Social security was won in the 1930s because of a mass movement. Medicare was won by a mass movement in the 1960s. These two programmes are the heart of the American welfare state.
They have also long been the two "untouchable" areas of public spending. Public support for them is enormous. In 1993 Bill Clinton tried to get Republican senators and representatives to support cuts in Social Security. The Republicans told them not to be mad - social security was the "third rail" of American politics, like the third rail of an electric subway: touch it and you die.
This year the Republicans insisted on deep cuts in pensions and Medicare, no cuts in the military, and no tax increases. The last minute "compromise" actually cuts very little in the next year. But over ten years it provides for massive, but unspecified, cuts in Medicare and pensions. Obama praised and backed this compromise.
But the Democratic representatives were split - 90 voted for and 90 against. The 90 against reflect continuing ties to the great majority who will need pensions and health care in retirement.
This compromise has had several effects. First, it sets in stone a policy of austerity. It now seems unlikely that Obama or Congress will support government spending to stimulate the economy.
Second, liberals and union activists are turning away from Obama, some in sorrow, some in anger. Obama's calculation is that he does not have to care. He wants re-election next year. His grave weakness was that he has presided over economic disaster, and the voters are desperate for jobs. The compromise means that he and the Republicans are now partners in wrecking the economy - and the Republicans look even worse.
Third, the compromise scared the global ruling class. For fifty years the Republicans and Democrats in Washington have united solidly on key issues of economic and foreign policy at critical moments. But this time both the Tea Party Republicans and Obama looked prepared to go all the way. There seemed to be no one serious in charge. All this came at a moment when industrial production is in trouble across the world, and the European banks are in serious danger. Soon after the compromise, the credit rating agency Standard and Poor downgraded US debt - a warning to Obama and the Republicans to shape up. The Chinese official news agency publicly attacked Obama and the Republicans along similar lines and the European stock markets plunged.

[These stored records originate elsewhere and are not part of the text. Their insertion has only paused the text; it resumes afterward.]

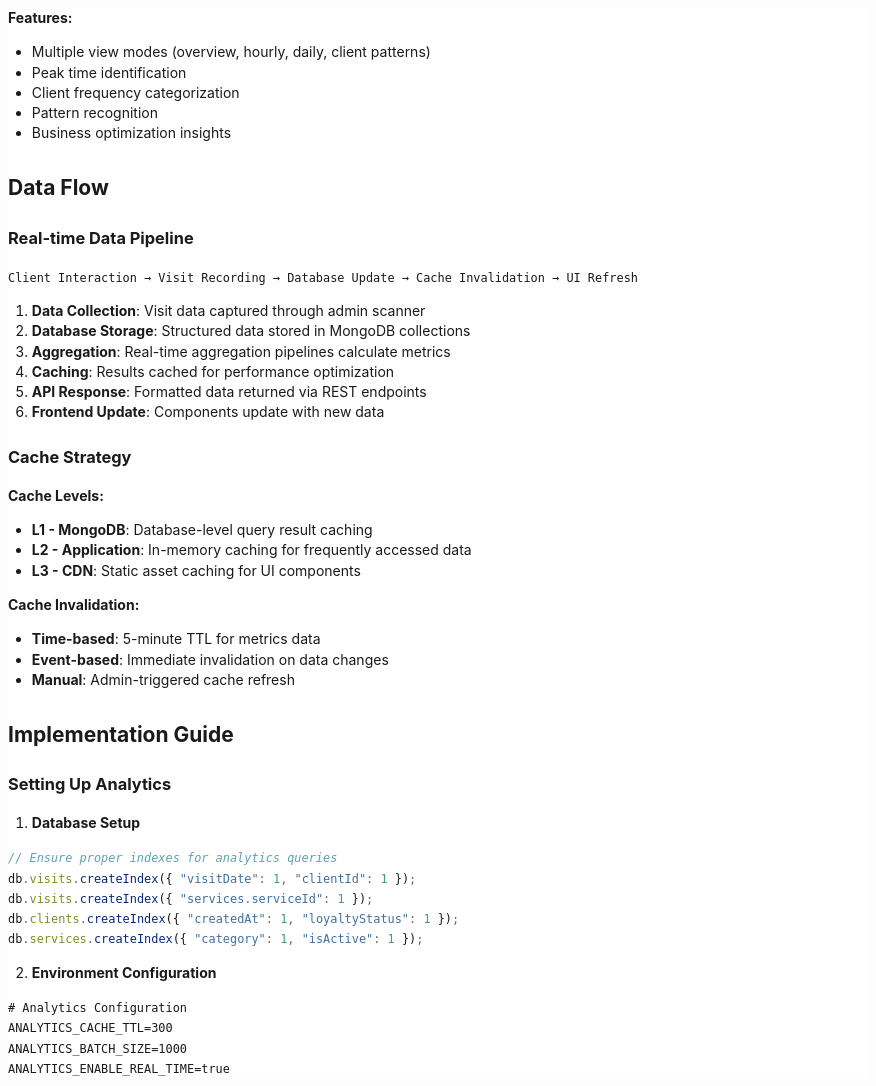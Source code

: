 **Features:**
- Multiple view modes (overview, hourly, daily, client patterns)
- Peak time identification
- Client frequency categorization
- Pattern recognition
- Business optimization insights

## Data Flow

### Real-time Data Pipeline

```
Client Interaction → Visit Recording → Database Update → Cache Invalidation → UI Refresh
```

1. **Data Collection**: Visit data captured through admin scanner
2. **Database Storage**: Structured data stored in MongoDB collections
3. **Aggregation**: Real-time aggregation pipelines calculate metrics
4. **Caching**: Results cached for performance optimization
5. **API Response**: Formatted data returned via REST endpoints
6. **Frontend Update**: Components update with new data

### Cache Strategy

**Cache Levels:**
- **L1 - MongoDB**: Database-level query result caching
- **L2 - Application**: In-memory caching for frequently accessed data
- **L3 - CDN**: Static asset caching for UI components

**Cache Invalidation:**
- **Time-based**: 5-minute TTL for metrics data
- **Event-based**: Immediate invalidation on data changes
- **Manual**: Admin-triggered cache refresh

## Implementation Guide

### Setting Up Analytics

1. **Database Setup**
```javascript
// Ensure proper indexes for analytics queries
db.visits.createIndex({ "visitDate": 1, "clientId": 1 });
db.visits.createIndex({ "services.serviceId": 1 });
db.clients.createIndex({ "createdAt": 1, "loyaltyStatus": 1 });
db.services.createIndex({ "category": 1, "isActive": 1 });
```

2. **Environment Configuration**
```env
# Analytics Configuration
ANALYTICS_CACHE_TTL=300
ANALYTICS_BATCH_SIZE=1000
ANALYTICS_ENABLE_REAL_TIME=true
```

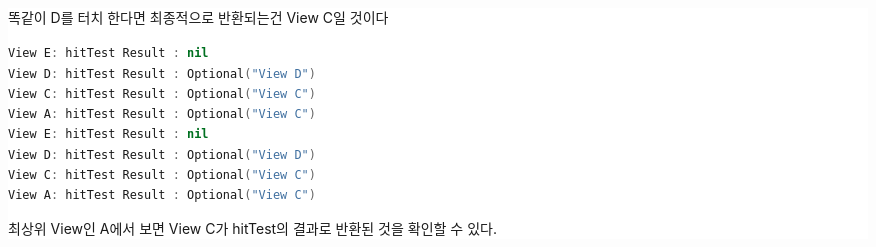 똑같이 D를 터치 한다면 최종적으로 반환되는건 View C일 것이다

```swift
View E: hitTest Result : nil
View D: hitTest Result : Optional("View D")
View C: hitTest Result : Optional("View C")
View A: hitTest Result : Optional("View C")
View E: hitTest Result : nil
View D: hitTest Result : Optional("View D")
View C: hitTest Result : Optional("View C")
View A: hitTest Result : Optional("View C")
```

최상위 View인 A에서 보면 View C가 hitTest의 결과로 반환된 것을 확인할 수 있다.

In the spring, the revolt in Wisconsin was a major marker of working class rage. Although some have bought the line that the Tea Party Republicans were the "crazies", and Obama has saved the economy, many have not. Eighty percent of Americans disapprove of the way Obama is handling the economy.
For the moment, this has not led to struggle. Nor will it necessarily stop Obama's re-election. But with incomes and jobs not having recovered since the recession of 2008, there is a growing dislike for the politics of austerity, the Republicans and Obama.